Tuesday 24 November 2009

Online journalism

If anyone knows of any online publications (i.e ezines, websites, etc) that submit work from semi-qualified, silly, and quote/unquote; journalists ;) Please do let me know as I'm looking to actually get some stuff out there.
Cheers.

Monday 23 November 2009

What's a blogger to do...when she has no need to blog? Eternal riddle.... I love to write, but as of late (well...quite a few months apparently) it hasn't come easy. Which usually is a good sign as I tend to write more whilst pulling my hair out and losing my sanity. =]

Lesse now ;) I've moved to York, begun my course, already started failing miserably (oh the joys of alcohol, a fellow insomniac flatmate, and many other distractions that make attending lectures near impossible.) I've made peace with some heartaches and heartbreaks, moved on like a good little trooper, and honestly don't think I've been as happy as I am right now =\. Which is weird to me as I've thought many MANY times over the past 3 years that I couldn't get happier. But yet I do. And I cry inbetween, and shout, and feel like I'm watching my life sink away, yet it never quite is. How serene, how reassuring, how BPD of me. ;)

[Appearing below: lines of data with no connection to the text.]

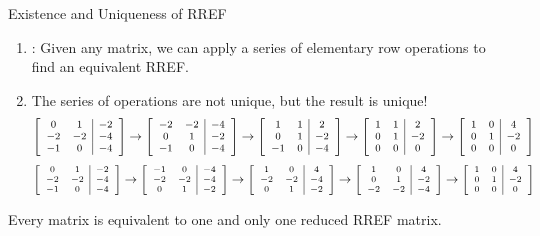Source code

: \documentclass[xcoler=dvipsnames, aspectratio=169]{beamer}
\begin{document}
    \begin{frame}{Existence and Uniqueness of RREF}
        \small
        \begin{enumerate}
            \item {}: Given any matrix, we can apply a series of elementary row operations to find an equivalent RREF.
                \pause
            \item The series of operations are not unique, but the result is unique!
                \pause
                \[
                    \footnotesize
                    \aMat{cc|c}{
                        0 & 1 & -2\\
                        -2&-2 & -4\\
                        -1 &0 & -4
                    }\rightarrow\aMat{cc|c}{
                        -2&-2 & -4\\
                        0 & 1 & -2\\
                        -1 &0 & -4
                    }\rightarrow\aMat{cc|c}{
                        1 & 1 &  2\\
                        0 & 1 & -2\\
                        -1 &0 & -4
                    }\rightarrow\aMat{cc|c}{
                        1 & 1 &  2\\
                        0 & 1 & -2\\
                        0 & 0 &  0
                    }\rightarrow\aMat{cc|c}{
                        1 & 0 &  4\\
                        0 & 1 & -2\\
                        0 & 0 &  0
                    }
                \]
                \pause
                \[
                    \scriptsize
                    \aMat{cc|c}{
                        0 & 1 & -2\\
                        -2&-2 & -4\\
                        -1 &0 & -4
                    }\rightarrow\aMat{cc|c}{
                        -1 &0 & -4\\
                        -2&-2 & -4\\
                        0 & 1 & -2
                    }\rightarrow\aMat{cc|c}{
                        1 &0 & 4\\
                        -2&-2 & -4\\
                        0 & 1 & -2
                    }\rightarrow\aMat{cc|c}{
                        1 &0 & 4\\
                        0 & 1 & -2\\
                        -2&-2 & -4
                    }\rightarrow\aMat{cc|c}{
                        1 &0 & 4\\
                        0 & 1 & -2\\
                        0 & 0 & 0
                    }
                \]
        \end{enumerate}
                \pause
        \begin{theorem}
            Every matrix is equivalent to one and only one reduced RREF matrix.
        \end{theorem}
    \end{frame}
\end{document}
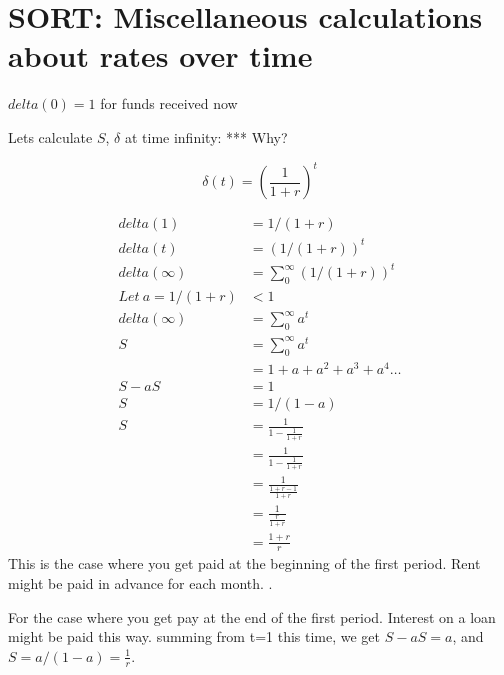 \section{SORT: Miscellaneous calculations about rates over time}
$delta(0)=1$  for funds received now

Lets calculate $S$, $\delta$ at time infinity:
*** Why?

\[\delta(t)=\left(\frac{1}{1+r}\right)^t\]

\begin{align}
delta (1)   &= 1/(1+r) \\
delta (t)   &= (1/(1+r))^t \\
delta (\infty)   &= \sum_0^\infty\left(1/(1+r)\right)^t\\ 
Let\ a=1/(1+r)&<1\\
delta (\infty)   &= \sum_0^\infty a^t\\ 
S               &= \sum_0^\infty a^t\\ 
               &= 1+a+a^2+a^3+a^4 \dots\\ 
S-aS             &= 1\\ 
S             &= 1/(1-a)\\ 
S             &= \frac{1}{1-\frac{1}{1+r}}\\ %
             &= \frac{1}{1-\frac{1}{1+r}}\\ 
             &= \frac{1}{\frac{1+r-1}{1+r}}\\ 
              &= \frac{1}{\frac{r}{1+r}}\\ 
             &= \frac{1+r}{r}
\end{align}
This is the case where you get paid at the beginning of the first period. Rent might be paid in advance for each month. .

For  the case where you get pay at the end of the first period. Interest on a loan  might be paid this way.  summing from t=1 this time, we get $S-aS =a$, and $S = a/(1-a)= \frac{1}{r}$. 

 


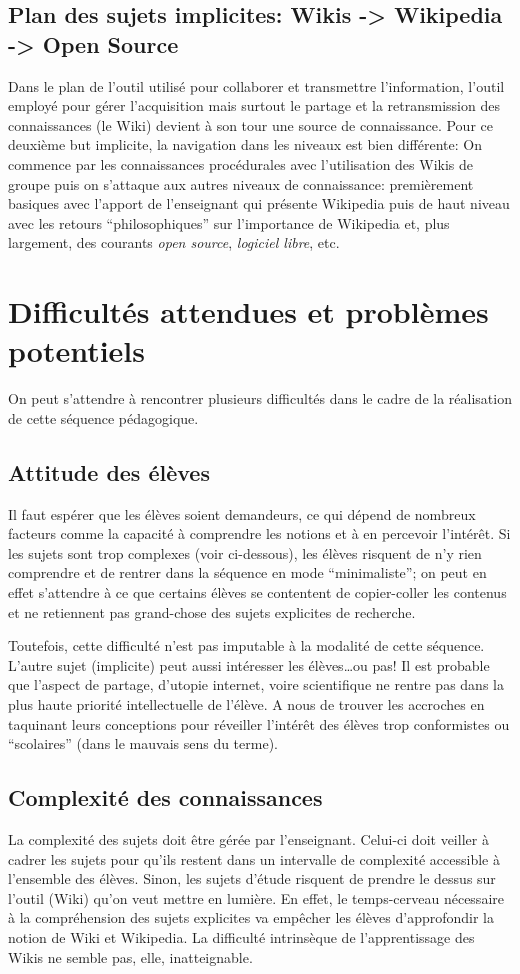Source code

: \documentclass[11pt,bibliography=totoc]{scrartcl}
\begin{document}
\subsection{Plan des sujets implicites: Wikis -> Wikipedia -> Open Source}
Dans le plan de l'outil utilisé pour collaborer et transmettre l'information,
l'outil employé pour gérer l'acquisition mais surtout le partage et la
retransmission des connaissances (le Wiki) devient à son tour une source de
connaissance.  Pour ce deuxième but implicite, la navigation dans les niveaux est
bien différente: On commence par les connaissances procédurales avec
l'utilisation des Wikis de groupe puis on s'attaque aux autres niveaux de
connaissance: premièrement basiques avec l'apport de l'enseignant qui présente
Wikipedia puis de haut niveau avec les retours ``philosophiques'' sur
l'importance de Wikipedia et, plus largement, des courants \textit{open source},
\textit{logiciel libre}, etc.

\section{Difficultés attendues et problèmes potentiels}
On peut s'attendre à rencontrer plusieurs difficultés dans le cadre de la
réalisation de cette séquence pédagogique.

\subsection{Attitude des élèves}
Il faut espérer que les élèves soient demandeurs, ce qui dépend de nombreux
facteurs comme la capacité à comprendre les notions et à en percevoir
l'intérêt. Si les sujets sont trop complexes (voir ci-dessous), les élèves
risquent de n'y rien comprendre et de rentrer dans la séquence en mode
``minimaliste''; on peut en effet s'attendre à ce que certains élèves se
contentent de copier-coller les contenus et ne retiennent pas grand-chose des
sujets explicites de recherche.

Toutefois, cette difficulté n'est pas imputable à la modalité de cette séquence.
L'autre sujet (implicite) peut aussi intéresser les élèves\ldots ou pas! Il est
probable que l'aspect de partage, d'utopie internet, voire scientifique ne
rentre pas dans la plus haute priorité intellectuelle de l'élève. A nous de
trouver les accroches en taquinant leurs conceptions pour réveiller l'intérêt
des élèves trop conformistes ou ``scolaires'' (dans le mauvais sens du terme).

\subsection{Complexité des connaissances}
La complexité des sujets doit être gérée par l'enseignant. Celui-ci doit veiller
à cadrer les sujets pour qu'ils restent dans un intervalle de complexité
accessible à l'ensemble des élèves. Sinon, les sujets d'étude risquent de
prendre le dessus sur l'outil (Wiki) qu'on veut mettre en lumière. En effet, le
temps-cerveau nécessaire à la compréhension des sujets explicites va empêcher
les élèves d'approfondir la notion de Wiki et Wikipedia.  La difficulté
intrinsèque de l'apprentissage des Wikis ne semble pas, elle, inatteignable.
\end{document}
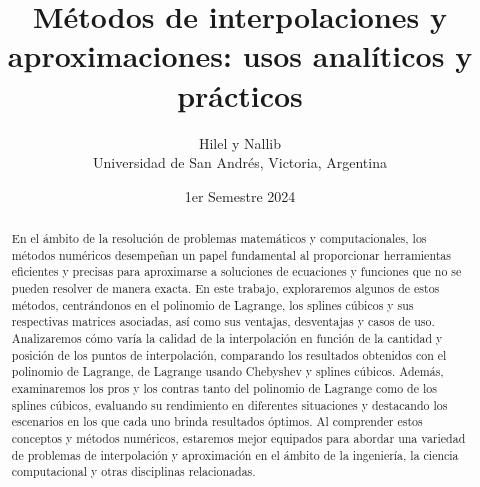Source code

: \documentclass[12pt,a4]{article} %
\title{Métodos de interpolaciones y aproximaciones: \newline usos analíticos y prácticos}
\author{Hilel y Nallib\\ [2mm] %
\small Universidad de San Andrés, Victoria, Argentina}
\date{1er Semestre 2024}
\begin{document}
\maketitle


\begin{abstract}
    En el ámbito de la resolución de problemas matemáticos y computacionales, los métodos numéricos desempeñan un papel fundamental al proporcionar herramientas eficientes y precisas para aproximarse a soluciones de ecuaciones y funciones que no se pueden resolver de manera exacta. En este trabajo, exploraremos algunos de estos métodos, centrándonos en el polinomio de Lagrange, los splines cúbicos y sus respectivas matrices asociadas, así como sus ventajas, desventajas y casos de uso. Analizaremos cómo varía la calidad de la interpolación en función de la cantidad y posición de los puntos de interpolación, comparando los resultados obtenidos con el polinomio de Lagrange, de Lagrange usando Chebyshev y splines cúbicos. Además, examinaremos los pros y los contras tanto del polinomio de Lagrange como de los splines cúbicos, evaluando su rendimiento en diferentes situaciones y destacando los escenarios en los que cada uno brinda resultados óptimos. Al comprender estos conceptos y métodos numéricos, estaremos mejor equipados para abordar una variedad de problemas de interpolación y aproximación en el ámbito de la ingeniería, la ciencia computacional y otras disciplinas relacionadas.
\end{abstract}
\end{document}
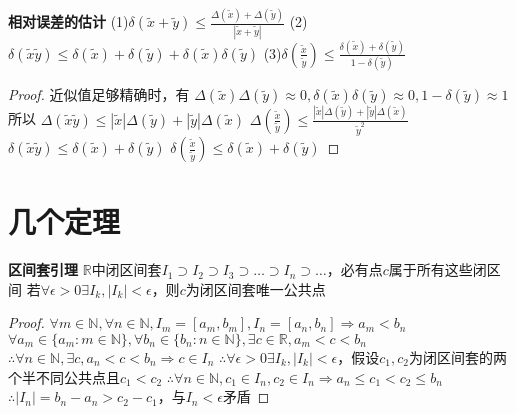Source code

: \documentclass[11pt]{article}
\begin{document}
\textbf{相对误差的估计} \newline
(1)$\delta(\tilde{x}+\tilde{y}) \le \frac{\Delta(\tilde{x})+\Delta(\tilde{y})}{|\tilde{x}+\tilde{y}|}$ \newline
(2)$\delta(\tilde{x}\tilde{y}) \le \delta(\tilde{x})+\delta(\tilde{y})+\delta(\tilde{x})\delta(\tilde{y})$ \newline
(3)$\delta(\frac{\tilde{x}}{\tilde{y}}) \le \frac{\delta(\tilde{x})+\delta(\tilde{y})}{1-\delta(\tilde{y})}$ \newline
\begin{proof}
  近似值足够精确时，有 \newline
  $\Delta(\tilde{x})\Delta(\tilde{y})\approx 0, \delta(\tilde{x})\delta(\tilde{y})\approx 0, 1-\delta(\tilde{y})\approx 1$ \newline
  所以 \newline
  $\Delta(\tilde{x}\tilde{y}) \le |\tilde{x}|\Delta(\tilde{y})+|\tilde{y}|\Delta(\tilde{x})$ \newline
  $\Delta(\frac{\tilde{x}}{\tilde{y}}) \le \frac{|\tilde{x}|\Delta(\tilde{y})+ |\tilde{y}|\Delta(\tilde{x})}{\tilde{y}^2}$ \newline
  $\delta(\tilde{x}\tilde{y}) \le \delta(\tilde{x})+\delta(\tilde{y})$ \newline
  $\delta(\frac{\tilde{x}}{\tilde{y}}) \le \delta(\tilde{x})+\delta(\tilde{y})$ \newline
\end{proof}

\section{几个定理}
\textbf{区间套引理} \newline
$\mathbb{R}$中闭区间套$I_1\supset I_2\supset I_3\supset\dots\supset I_n\supset\dots$，必有点$c$属于所有这些闭区间 \newline
若$\forall\epsilon>0 \exists I_k, |I_k|<\epsilon$，则$c$为闭区间套唯一公共点 \newline
\begin{proof}
  $\forall m \in\mathbb{N}, \forall n\in\mathbb{N}, I_m=[a_m,b_m],I_n=[a_n,b_n] \Rightarrow a_m<b_n$ \newline
  $\forall a_m\in\{a_m:m\in\mathbb{N}\}, \forall b_n\in\{b_n:n\in\mathbb{N}\}, \exists c\in\mathbb{R}, a_m<c<b_n$ \newline
  $\therefore \forall n\in\mathbb{N}, \exists c, a_n<c<b_n \Rightarrow c\in I_n$ \newline
  $\therefore \forall\epsilon>0 \exists I_k, |I_k|<\epsilon$，假设$c_1,c_2$为闭区间套的两个半不同公共点且$c_1<c_2$ \newline
  $\therefore \forall n\in\mathbb{N}, c_1\in I_n, c_2\in I_n \Rightarrow a_n\le c_1<c_2\le b_n$ \newline
  $\therefore |I_n|=b_n-a_n>c_2-c_1$，与$I_n<\epsilon$矛盾
\end{proof}
\end{document}
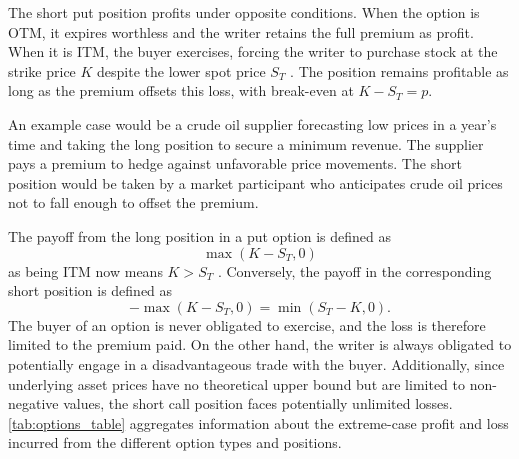\documentclass[english,12pt,a4paper,pdftex,sci,utf8]{aaltothesis}
\begin{document}
The short put position profits under opposite conditions. When the option is OTM, it expires worthless and the writer retains the full premium as profit. When it is ITM, the buyer exercises, forcing the writer to purchase stock at the strike price $K$ despite the lower spot price $S_T$ \cite{hull2018}. The position remains profitable as long as the premium offsets this loss, with break-even at $K - S_T = p$.

An example case would be a crude oil supplier forecasting low prices in a year's time and taking the long position to secure a minimum revenue. The supplier pays a premium to hedge against unfavorable price movements. The short position would be taken by a market participant who anticipates crude oil prices not to fall enough to offset the premium.

The payoff from the long position in a put option is defined as
\begin{equation}
    \max(K-S_T,0)
\label{eq:long_put_payoff}
\end{equation}
as being ITM now means $K > S_T$ \cite{hull2018}. Conversely, the payoff in the corresponding short position is defined as
\begin{equation*}
    -\max(K-S_T,0) = \min(S_T-K,0).
\end{equation*}
The buyer of an option is never obligated to exercise, and the loss is therefore limited to the premium paid. On the other hand, the writer is always obligated to potentially engage in a disadvantageous trade with the buyer. Additionally, since underlying asset prices have no theoretical upper bound but are limited to non-negative values, the short call position faces potentially unlimited losses. \cref{tab:options_table} aggregates information about the extreme-case profit and loss incurred from the different option types and positions.
\end{document}
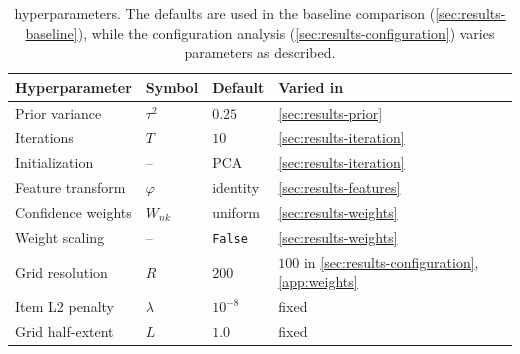 \begin{table}[ht]
\centering
\caption{\IXPLORE hyperparameters. The defaults are used in the baseline comparison (\cref{sec:results-baseline}), while the configuration analysis (\cref{sec:results-configuration}) varies parameters as described.}
\label{tab:hparams}
\small
\begin{tabular}{llll}
\toprule
Hyperparameter & Symbol & Default & Varied in \\
\midrule
Prior variance        & $\tau^2$            & $0.25$              & \cref{sec:results-prior} \\
Iterations            & $T$                   & $10$                 & \cref{sec:results-iteration} \\
Initialization        & --                    & PCA                 & \cref{sec:results-iteration} \\
Feature transform     & $\varphi$             & identity  & \cref{sec:results-features} \\
Confidence weights    & $W_{nk}$              & uniform  & \cref{sec:results-weights} \\
Weight scaling        & --                    & \texttt{False}      & \cref{sec:results-weights} \\
Grid resolution       & $R$                   & $200$               & $100$ in \cref{sec:results-configuration}, \cref{app:weights} \\
Item L2 penalty       & $\lambda$             & $10^{-8}$           & fixed \\
Grid half-extent      & $L$                   & $1.0$               & fixed \\
\bottomrule
\end{tabular}
\end{table}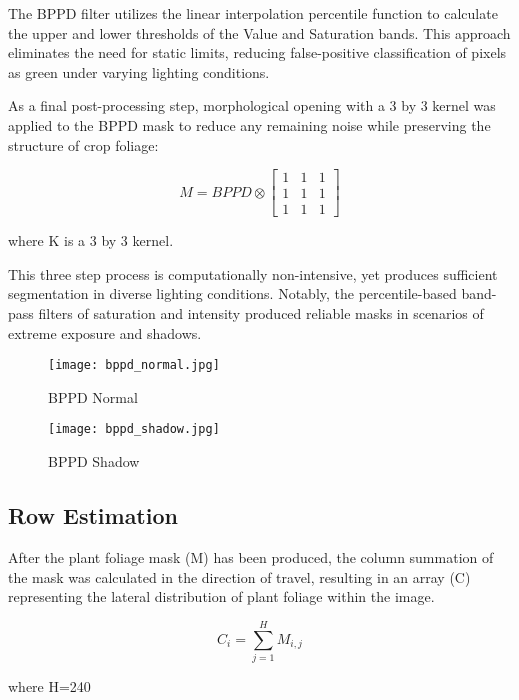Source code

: The BPPD filter utilizes the linear interpolation percentile function
to calculate the upper and lower thresholds of the Value and
Saturation bands. This approach eliminates the need for static limits,
reducing false-positive classification of pixels as green under
varying lighting conditions.

As a final post-processing step, morphological opening with a 3 by 3
kernel was applied to the BPPD mask to reduce any remaining noise
while preserving the structure of crop foliage:

\begin{equation}
M = BPPD \otimes
\begin{bmatrix}
       1 & 1 & 1\\[0.3em]
       1 & 1 & 1 \\[0.3em]
       1 & 1 & 1
     \end{bmatrix}
\label{eq:morph_opening}
\end{equation}
\begin{flushleft}
where K is a 3 by 3 kernel.
\end{flushleft}

This three step process is computationally non-intensive, yet produces
sufficient segmentation in diverse lighting conditions. Notably, the
percentile-based band-pass filters of saturation and intensity
produced reliable masks in scenarios of extreme exposure and shadows.

\begin{figure}
  \centering
  \texttt{[image: bppd\_normal.jpg]}
  \caption{BPPD Normal}
  \label{fig:bppd_normal}
\end{figure}

\begin{figure}
  \centering
  \texttt{[image: bppd\_shadow.jpg]}
  \caption{BPPD Shadow}
  \label{fig:bppd_shadow}
\end{figure}

\subsection{Row Estimation}
After the plant foliage mask (M) has been produced, the column
summation of the mask was calculated in the direction of travel,
resulting in an array (C) representing the lateral distribution of
plant foliage within the image. 

\begin{equation}
  C_{i} = \displaystyle\sum_{j=1}^{H} M_{i,j}
  \label{eq:col_sum}
\end{equation}
\begin{flushleft}
where H=240
\end{flushleft}

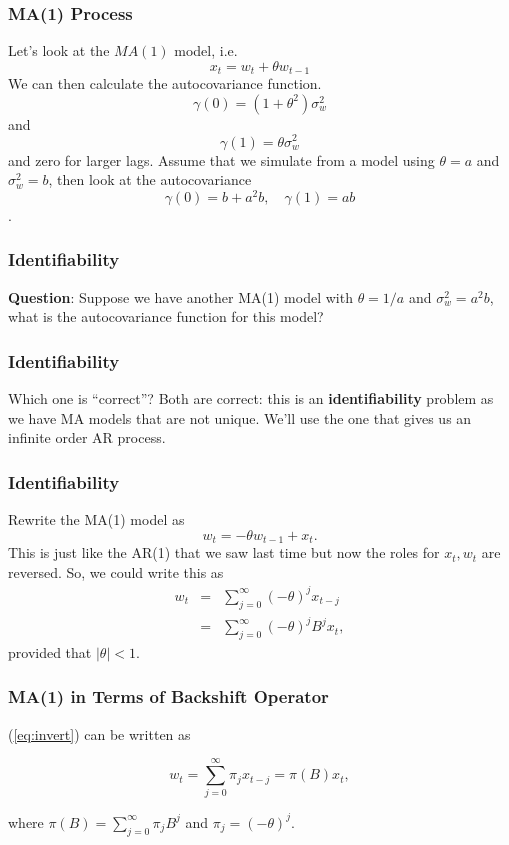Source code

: \documentclass[%
xcolor=pdftex]{beamer}
\begin{document}
\begin{frame}
\frametitle{MA(1) Process}

Let's look at the $MA(1)$ model, i.e.
 $$
 x_t=w_t+ \theta w_{t-1}
 $$
 We can then calculate the autocovariance function.
 $$
 \gamma(0)=(1+\theta^2) \sigma_w^2
 $$
 and
 $$
 \gamma(1)=\theta \sigma_w^2
 $$
 and zero for larger lags.
 Assume that we simulate from a model using $\theta=a$ and $\sigma_w^2=b$, then look at the autocovariance
 $$ \gamma(0)=b+a^2 b, \quad  \gamma(1)=a b $$.

\end{frame}

\begin{frame}
\frametitle{Identifiability}

\textbf{Question}: Suppose we have another MA(1) model with $\theta=1/a$ and $\sigma_w^2=a^2 b$, what is the autocovariance function for this model?

\vspace{40mm}
\end{frame}

\begin{frame}
\frametitle{Identifiability}

 Which one is ``correct''?  Both are correct: this is an \textbf{identifiability} problem as we have MA models that are not unique. We'll use the one that gives us an infinite order AR process.

\end{frame}


\begin{frame}
\frametitle{Identifiability}

 Rewrite the MA(1) model as
 $$
 w_t=-\theta w_{t-1}+x_t.
 $$
 This is just like the AR(1) that we saw last time but now the roles for $x_t, w_t$ are reversed.  So, we could write this as
\begin{eqnarray} \label{eq:invert}
 w_t &=& \sum_{j=0}^\infty (-\theta)^j x_{t-j} \nonumber\\
     &=& \sum_{j=0}^\infty (-\theta)^j B^j x_{t},
\end{eqnarray}
 provided that $|\theta|<1$.

\end{frame}

 \begin{frame}
\frametitle{MA(1) in Terms of Backshift Operator}
(\ref{eq:invert}) can be written as

\begin{equation}
 w_t=\sum_{j=0}^\infty \pi_j x_{t-j} = \pi(B) x_{t},
\end{equation}

where $\pi(B) = \sum_{j=0}^\infty \pi_j B^j$ and $\pi_j = (-\theta)^j$.

\end{frame}
\end{document}
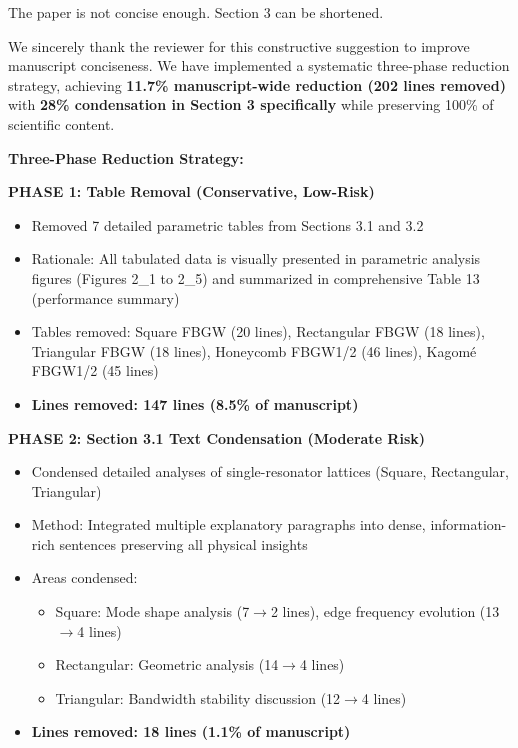 \documentclass[11pt,a4paper]{article}
\newenvironment{reviewerbox}{%
    \par\medskip\noindent{\color{reviewercolor}\rule{\linewidth}{2pt}}\par
    \noindent{\color{reviewercolor}\bfseries Reviewer Comment}\par\smallskip
}{%
    \par\noindent{\color{reviewercolor}\rule{\linewidth}{0.5pt}}\medskip
}
\newenvironment{responsebox}{%
    \par\medskip\noindent{\color{responsecolor}\rule{\linewidth}{2pt}}\par
    \noindent{\color{responsecolor}\bfseries Response}\par\smallskip
}{%
    \par\noindent{\color{responsecolor}\rule{\linewidth}{0.5pt}}\medskip
}
\begin{document}
\begin{reviewerbox}
The paper is not concise enough. Section 3 can be shortened.
\end{reviewerbox}

\begin{responsebox}
We sincerely thank the reviewer for this constructive suggestion to improve manuscript conciseness. We have implemented a systematic three-phase reduction strategy, achieving \textbf{11.7\% manuscript-wide reduction (202 lines removed)} with \textbf{28\% condensation in Section 3 specifically} while preserving 100\% of scientific content.

\textbf{Three-Phase Reduction Strategy:}

\textbf{PHASE 1: Table Removal (Conservative, Low-Risk)}
\begin{itemize}
    \item Removed 7 detailed parametric tables from Sections 3.1 and 3.2
    \item Rationale: All tabulated data is visually presented in parametric analysis figures (Figures 2\_1 to 2\_5) and summarized in comprehensive Table 13 (performance summary)
    \item Tables removed: Square FBGW (20 lines), Rectangular FBGW (18 lines), Triangular FBGW (18 lines), Honeycomb FBGW1/2 (46 lines), Kagomé FBGW1/2 (45 lines)
    \item \textbf{Lines removed: 147 lines (8.5\% of manuscript)}
\end{itemize}

\textbf{PHASE 2: Section 3.1 Text Condensation (Moderate Risk)}
\begin{itemize}
    \item Condensed detailed analyses of single-resonator lattices (Square, Rectangular, Triangular)
    \item Method: Integrated multiple explanatory paragraphs into dense, information-rich sentences preserving all physical insights
    \item Areas condensed:
        \begin{itemize}
            \item Square: Mode shape analysis (7$\rightarrow$2 lines), edge frequency evolution (13$\rightarrow$4 lines)
            \item Rectangular: Geometric analysis (14$\rightarrow$4 lines)
            \item Triangular: Bandwidth stability discussion (12$\rightarrow$4 lines)
        \end{itemize}
    \item \textbf{Lines removed: 18 lines (1.1\% of manuscript)}
\end{itemize}


\end{responsebox}
\end{document}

Anyways keeping this short for now, going to wait til next year to start actively getting my life together =]
Ciao.

Tuesday 28 July 2009

Choo Chooo

Got my one way ticket to Edinburgh today! =D This a happy Gemma does make =] =] =] =]
xox

Monday 27 July 2009

Breaking point...

Well, it's taken a while but I've finally hit breaking point, this is just to let any readers know I have deactivated my facebook, it's gonna stay this way for a while, and I'm making tracks to moving on with my life, with or without a few people I thought would be around for a lonnnnnnnng time. But life surprises us, and I can't bear to spend one more day crying my eyes out about the past few months so I'm erasing it, it never happened, college was a figment of my imagination that helped me get to uni, and now I sit and await this whilst appreciating the people that I still have. =] I'm gutted, and I'm heartbroken, but such is life, I've suffered worse, and people that seem determined to pull me down are not going to. Once upon a time, a guy I adored broke my heart, stole my money, and our friendship was effectively ruined forever, I vowed to myself to never let that happen again, never let a situation with someone I truly cared for get so messed up to the point you can't even make eye contact, but alas... it's apparently happened, and I can't begin to describe how miserable this makes me. I've tried to do everything right, but now I know the only thing I can do right, is to forget, forget, forget, and move on. The only way I move on from people is to delete them from my life, and put myself completely out of the way from them, even then they have the power to bug me and make me sad and thoughtful at times but generally the pain is gone, and so that's what I need to do. People have made very clear their feelings towards me, and certain situations and they do not wish to be a part of my life anymore, that is fine, but explanation, and clarity never hurt anyone as much as fucking around, and pushing people to the ground. I've done nothing to deserve this fucked up show, and I'm gone.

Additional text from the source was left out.